Venda e aluguel de vagas de táxi
A venda de permissões de táxis em Fortaleza e a denúncia de "rendeiros" em condições de trabalho análogas à escravidão foram alvos de debate, ontem, na Câmara Municipal de Fortaleza. Na discussão, Deodato Ramalho (PT) informou ter elaborado um pedido de Comissão Parlamentar de Inquérito (CPI) para avaliar a prática de aluguel de vagas de táxi na Capital.
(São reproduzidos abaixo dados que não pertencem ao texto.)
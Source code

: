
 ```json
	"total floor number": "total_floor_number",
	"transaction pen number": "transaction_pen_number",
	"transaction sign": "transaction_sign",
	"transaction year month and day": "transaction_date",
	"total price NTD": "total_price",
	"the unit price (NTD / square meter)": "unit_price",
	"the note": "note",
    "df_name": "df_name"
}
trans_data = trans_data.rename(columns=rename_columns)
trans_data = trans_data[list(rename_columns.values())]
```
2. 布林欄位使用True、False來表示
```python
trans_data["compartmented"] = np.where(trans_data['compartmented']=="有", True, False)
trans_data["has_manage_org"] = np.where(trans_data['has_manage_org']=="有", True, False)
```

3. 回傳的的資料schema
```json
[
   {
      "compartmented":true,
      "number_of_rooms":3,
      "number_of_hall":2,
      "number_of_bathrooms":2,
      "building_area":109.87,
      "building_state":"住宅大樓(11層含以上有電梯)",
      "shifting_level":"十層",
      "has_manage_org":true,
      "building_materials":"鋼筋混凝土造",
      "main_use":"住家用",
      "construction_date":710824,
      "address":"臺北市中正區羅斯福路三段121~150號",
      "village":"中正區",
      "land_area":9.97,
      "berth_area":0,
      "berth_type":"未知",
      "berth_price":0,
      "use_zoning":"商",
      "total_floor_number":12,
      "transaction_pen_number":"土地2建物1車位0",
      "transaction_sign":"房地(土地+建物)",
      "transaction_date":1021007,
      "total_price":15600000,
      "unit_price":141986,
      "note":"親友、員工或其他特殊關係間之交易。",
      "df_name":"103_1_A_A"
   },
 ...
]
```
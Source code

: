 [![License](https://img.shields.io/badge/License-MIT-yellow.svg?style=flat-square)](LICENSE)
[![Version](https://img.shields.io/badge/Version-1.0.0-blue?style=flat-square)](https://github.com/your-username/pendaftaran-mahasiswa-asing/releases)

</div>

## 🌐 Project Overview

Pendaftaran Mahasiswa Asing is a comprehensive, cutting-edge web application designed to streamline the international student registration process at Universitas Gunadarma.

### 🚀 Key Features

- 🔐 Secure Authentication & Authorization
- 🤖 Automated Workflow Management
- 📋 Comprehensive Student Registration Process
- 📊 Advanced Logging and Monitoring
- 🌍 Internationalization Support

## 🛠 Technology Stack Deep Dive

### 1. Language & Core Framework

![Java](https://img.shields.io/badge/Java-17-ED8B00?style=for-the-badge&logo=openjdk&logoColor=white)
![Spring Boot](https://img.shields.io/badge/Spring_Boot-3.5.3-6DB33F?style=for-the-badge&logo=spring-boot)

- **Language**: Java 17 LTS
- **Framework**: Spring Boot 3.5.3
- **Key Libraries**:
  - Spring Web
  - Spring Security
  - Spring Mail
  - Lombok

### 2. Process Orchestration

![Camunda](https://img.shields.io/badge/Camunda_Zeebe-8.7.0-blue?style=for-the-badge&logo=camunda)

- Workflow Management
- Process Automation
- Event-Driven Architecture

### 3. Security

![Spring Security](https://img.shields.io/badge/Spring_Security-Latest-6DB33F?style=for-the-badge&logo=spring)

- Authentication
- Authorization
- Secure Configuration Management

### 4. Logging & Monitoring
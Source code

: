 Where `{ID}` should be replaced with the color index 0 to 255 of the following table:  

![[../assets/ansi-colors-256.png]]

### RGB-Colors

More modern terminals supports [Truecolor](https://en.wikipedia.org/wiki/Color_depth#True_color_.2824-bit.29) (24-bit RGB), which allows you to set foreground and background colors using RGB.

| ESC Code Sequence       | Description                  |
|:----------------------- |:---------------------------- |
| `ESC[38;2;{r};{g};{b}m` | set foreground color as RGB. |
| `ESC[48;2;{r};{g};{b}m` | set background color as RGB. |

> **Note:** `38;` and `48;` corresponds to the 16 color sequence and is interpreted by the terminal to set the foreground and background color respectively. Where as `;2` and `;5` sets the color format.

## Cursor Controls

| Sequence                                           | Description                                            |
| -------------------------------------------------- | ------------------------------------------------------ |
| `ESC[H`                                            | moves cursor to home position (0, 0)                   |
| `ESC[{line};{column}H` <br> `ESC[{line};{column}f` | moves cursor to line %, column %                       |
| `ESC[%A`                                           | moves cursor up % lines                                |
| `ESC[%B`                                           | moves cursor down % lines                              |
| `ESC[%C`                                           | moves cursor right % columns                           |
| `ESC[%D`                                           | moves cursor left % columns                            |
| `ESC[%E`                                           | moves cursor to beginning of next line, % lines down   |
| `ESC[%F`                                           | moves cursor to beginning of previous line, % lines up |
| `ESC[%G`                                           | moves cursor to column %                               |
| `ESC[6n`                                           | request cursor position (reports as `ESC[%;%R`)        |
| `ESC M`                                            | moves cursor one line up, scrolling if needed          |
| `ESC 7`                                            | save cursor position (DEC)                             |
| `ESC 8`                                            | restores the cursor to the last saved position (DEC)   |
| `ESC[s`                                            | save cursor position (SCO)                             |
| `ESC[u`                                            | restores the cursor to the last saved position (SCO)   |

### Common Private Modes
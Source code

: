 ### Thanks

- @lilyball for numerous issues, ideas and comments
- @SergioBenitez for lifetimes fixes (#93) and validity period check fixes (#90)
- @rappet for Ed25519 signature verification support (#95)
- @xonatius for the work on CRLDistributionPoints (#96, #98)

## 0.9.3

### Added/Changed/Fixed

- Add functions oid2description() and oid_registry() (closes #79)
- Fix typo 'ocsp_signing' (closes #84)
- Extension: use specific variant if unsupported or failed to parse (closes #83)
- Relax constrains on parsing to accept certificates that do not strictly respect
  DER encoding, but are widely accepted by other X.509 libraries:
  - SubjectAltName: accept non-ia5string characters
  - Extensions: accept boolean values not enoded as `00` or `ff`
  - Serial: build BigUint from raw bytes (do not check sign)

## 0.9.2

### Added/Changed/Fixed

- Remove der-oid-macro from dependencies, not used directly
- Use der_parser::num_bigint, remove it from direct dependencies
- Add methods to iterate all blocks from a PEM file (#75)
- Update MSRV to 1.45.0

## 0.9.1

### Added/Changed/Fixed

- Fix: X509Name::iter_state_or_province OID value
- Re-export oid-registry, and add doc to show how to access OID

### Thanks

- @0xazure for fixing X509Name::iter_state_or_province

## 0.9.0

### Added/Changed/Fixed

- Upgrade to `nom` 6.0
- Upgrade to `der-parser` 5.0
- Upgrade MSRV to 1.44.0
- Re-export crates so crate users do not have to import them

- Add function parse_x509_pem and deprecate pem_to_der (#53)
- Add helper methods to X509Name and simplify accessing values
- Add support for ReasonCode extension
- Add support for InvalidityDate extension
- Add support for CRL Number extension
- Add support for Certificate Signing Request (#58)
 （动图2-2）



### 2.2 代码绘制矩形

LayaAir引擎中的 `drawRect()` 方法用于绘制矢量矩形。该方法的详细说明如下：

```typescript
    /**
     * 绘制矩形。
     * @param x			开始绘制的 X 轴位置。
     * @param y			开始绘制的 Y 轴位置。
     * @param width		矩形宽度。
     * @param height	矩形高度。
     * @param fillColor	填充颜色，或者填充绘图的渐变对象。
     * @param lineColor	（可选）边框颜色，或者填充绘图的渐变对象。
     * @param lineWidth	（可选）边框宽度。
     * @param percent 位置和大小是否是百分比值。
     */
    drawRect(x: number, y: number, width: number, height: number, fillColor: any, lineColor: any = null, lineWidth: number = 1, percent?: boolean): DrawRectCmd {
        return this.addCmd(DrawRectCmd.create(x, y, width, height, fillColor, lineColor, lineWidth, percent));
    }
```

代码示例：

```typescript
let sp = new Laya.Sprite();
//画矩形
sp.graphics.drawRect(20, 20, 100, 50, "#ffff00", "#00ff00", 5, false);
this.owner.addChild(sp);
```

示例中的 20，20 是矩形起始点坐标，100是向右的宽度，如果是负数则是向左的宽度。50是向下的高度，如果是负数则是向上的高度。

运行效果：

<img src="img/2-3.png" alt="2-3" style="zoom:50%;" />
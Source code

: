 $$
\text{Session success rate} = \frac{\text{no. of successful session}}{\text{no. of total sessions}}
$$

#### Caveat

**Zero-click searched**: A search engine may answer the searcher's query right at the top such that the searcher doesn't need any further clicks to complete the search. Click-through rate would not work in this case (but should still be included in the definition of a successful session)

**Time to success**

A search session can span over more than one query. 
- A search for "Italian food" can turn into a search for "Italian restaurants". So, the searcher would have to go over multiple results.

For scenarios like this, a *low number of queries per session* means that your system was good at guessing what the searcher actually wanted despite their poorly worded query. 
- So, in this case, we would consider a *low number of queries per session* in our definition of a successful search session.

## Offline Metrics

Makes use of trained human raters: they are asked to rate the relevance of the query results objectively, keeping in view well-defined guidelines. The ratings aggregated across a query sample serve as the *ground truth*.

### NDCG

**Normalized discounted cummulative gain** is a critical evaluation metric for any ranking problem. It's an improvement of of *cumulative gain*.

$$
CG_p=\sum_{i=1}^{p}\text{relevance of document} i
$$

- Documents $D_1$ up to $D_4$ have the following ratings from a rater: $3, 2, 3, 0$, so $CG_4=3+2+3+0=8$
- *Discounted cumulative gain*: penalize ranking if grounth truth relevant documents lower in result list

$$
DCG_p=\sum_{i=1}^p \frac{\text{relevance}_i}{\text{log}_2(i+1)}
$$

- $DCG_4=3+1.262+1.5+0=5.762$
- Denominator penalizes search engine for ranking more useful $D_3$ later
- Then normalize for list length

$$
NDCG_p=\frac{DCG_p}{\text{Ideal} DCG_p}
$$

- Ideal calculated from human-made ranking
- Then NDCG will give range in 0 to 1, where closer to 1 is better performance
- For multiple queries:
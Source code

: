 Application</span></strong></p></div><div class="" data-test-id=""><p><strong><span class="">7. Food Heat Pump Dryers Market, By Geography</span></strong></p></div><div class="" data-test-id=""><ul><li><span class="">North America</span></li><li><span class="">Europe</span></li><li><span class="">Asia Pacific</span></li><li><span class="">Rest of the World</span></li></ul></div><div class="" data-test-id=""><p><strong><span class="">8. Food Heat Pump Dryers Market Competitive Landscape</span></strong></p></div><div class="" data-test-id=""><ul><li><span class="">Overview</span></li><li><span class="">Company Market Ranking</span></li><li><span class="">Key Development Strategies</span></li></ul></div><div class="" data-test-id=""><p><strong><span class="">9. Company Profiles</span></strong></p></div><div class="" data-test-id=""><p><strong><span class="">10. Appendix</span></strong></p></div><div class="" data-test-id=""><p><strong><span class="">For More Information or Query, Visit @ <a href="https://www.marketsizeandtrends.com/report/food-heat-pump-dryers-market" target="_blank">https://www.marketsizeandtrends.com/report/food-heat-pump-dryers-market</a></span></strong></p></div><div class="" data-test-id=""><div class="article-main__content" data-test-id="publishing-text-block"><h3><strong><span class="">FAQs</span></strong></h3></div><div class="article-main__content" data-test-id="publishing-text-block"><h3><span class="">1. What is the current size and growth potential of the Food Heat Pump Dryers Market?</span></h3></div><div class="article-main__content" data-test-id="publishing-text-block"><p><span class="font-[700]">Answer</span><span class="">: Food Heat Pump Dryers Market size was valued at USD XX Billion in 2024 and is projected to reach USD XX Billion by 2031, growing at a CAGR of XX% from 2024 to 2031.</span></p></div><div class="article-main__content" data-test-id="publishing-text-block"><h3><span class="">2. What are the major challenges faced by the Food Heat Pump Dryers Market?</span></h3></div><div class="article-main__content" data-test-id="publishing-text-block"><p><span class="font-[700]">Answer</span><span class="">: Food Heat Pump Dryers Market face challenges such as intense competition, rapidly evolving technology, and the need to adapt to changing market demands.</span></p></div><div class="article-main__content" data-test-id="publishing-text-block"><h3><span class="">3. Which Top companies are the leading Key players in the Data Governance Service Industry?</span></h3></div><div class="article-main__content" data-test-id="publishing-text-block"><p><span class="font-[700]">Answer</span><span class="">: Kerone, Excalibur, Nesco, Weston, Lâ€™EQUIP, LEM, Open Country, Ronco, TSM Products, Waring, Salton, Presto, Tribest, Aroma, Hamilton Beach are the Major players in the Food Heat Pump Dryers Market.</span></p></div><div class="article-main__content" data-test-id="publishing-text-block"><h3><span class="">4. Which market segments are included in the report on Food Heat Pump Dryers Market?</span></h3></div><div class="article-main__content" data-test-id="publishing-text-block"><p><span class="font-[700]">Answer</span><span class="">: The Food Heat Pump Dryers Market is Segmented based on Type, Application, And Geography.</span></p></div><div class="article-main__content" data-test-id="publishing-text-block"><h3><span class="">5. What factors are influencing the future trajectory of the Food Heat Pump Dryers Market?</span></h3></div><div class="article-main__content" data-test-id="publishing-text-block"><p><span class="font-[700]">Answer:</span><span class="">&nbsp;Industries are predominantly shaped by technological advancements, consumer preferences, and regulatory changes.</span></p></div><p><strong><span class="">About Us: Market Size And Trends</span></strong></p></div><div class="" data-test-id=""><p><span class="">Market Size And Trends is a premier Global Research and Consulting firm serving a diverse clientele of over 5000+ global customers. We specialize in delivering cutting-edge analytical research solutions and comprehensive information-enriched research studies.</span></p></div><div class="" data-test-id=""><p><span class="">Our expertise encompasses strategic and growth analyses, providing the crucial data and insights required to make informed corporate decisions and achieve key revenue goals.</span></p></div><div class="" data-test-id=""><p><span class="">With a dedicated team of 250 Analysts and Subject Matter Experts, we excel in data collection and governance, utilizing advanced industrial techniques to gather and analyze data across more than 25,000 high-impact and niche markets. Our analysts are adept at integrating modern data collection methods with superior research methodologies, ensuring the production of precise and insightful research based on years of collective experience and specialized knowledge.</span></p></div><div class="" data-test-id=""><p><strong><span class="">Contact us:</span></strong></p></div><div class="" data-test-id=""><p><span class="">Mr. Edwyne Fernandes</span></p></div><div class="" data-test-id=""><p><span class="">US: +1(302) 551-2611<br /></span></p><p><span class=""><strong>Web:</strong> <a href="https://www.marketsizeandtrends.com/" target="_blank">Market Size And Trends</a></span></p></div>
Para emplacar uma CPI, Deodato precisa conseguir apoio com a assinatura no documento de, pelo menos, 14 vereadores. Em razão da proximidade do recesso legislativo a partir do dia 30 de junho e do período eleitoral em agosto, ele afirmou ter a intenção de trabalhar para conseguir as assinaturas até o fim da próxima semana e iniciar em agosto as investigações, ainda que o período seja atribulado em razão da disputa eleitoral.
De acordo com o vereador, a prática de venda e aluguel de vagas de táxis é antiga e de conhecimento de todos na cidade, apesar de ser proibida por lei. Ele apontou que o serviço de permissão de táxis virou um grande negócio clandestino, no qual chegam a ser cobrados valores de até R$ 160 mil em uma vaga.
"Ocorre uma situação muito grave, uma transação dessas permissões, vedada por lei. Tenho convicção de que a situação tem se agravado ao longo do tempo por uma omissão do poder público de exercer o controle da situação", disse. Ramalho denunciou que o próprio Sindicato dos Taxistas seria conivente com a prática, mostrando em plenário um vídeo que reproduz um anúncio de venda de vagas de táxis na sede do sindicato.
Além disso, segundo o parlamentar, ao alugar a vaga para um "rendeiro", essas pessoas cobrariam de R$ 100 a R$ 140 por dia para os motoristas. "Há quatro mil rendeiros dos oito mil cadastrados como taxistas. Isso é uma exploração", criticou.
Necessidade
Para ele, a Câmara precisa investigar e denunciar a situação por meio de uma CPI, pois já foram feitas reuniões e audiências públicas para tratar do assunto. "Não é possível continuar nesse tabu", defendeu.
João Alfredo (PSOL) apoiou a proposta de CPI e questionou a ausência de fiscalização da gestão municipal. "A Prefeitura tem órgãos para fazer esse tipo de fiscalização. Esse 'rendeiro', sem nenhuma garantia, é submetido a uma escala de trabalho estafante para tirar alguma coisa para si e remunerar os donos. Há um cartel dessas vagas", disse.
Adail Júnior (PDT) alegou que a denúncia não seria objeto de CPI por não ser um assunto pertinente à Câmara Municipal. Didi Mangueira (PDT), vice-líder do governo, afirmou que a Prefeitura de Fortaleza tem fiscalizado o serviço e realizou licitação para abrir novas vagas de táxi para melhorar o serviço.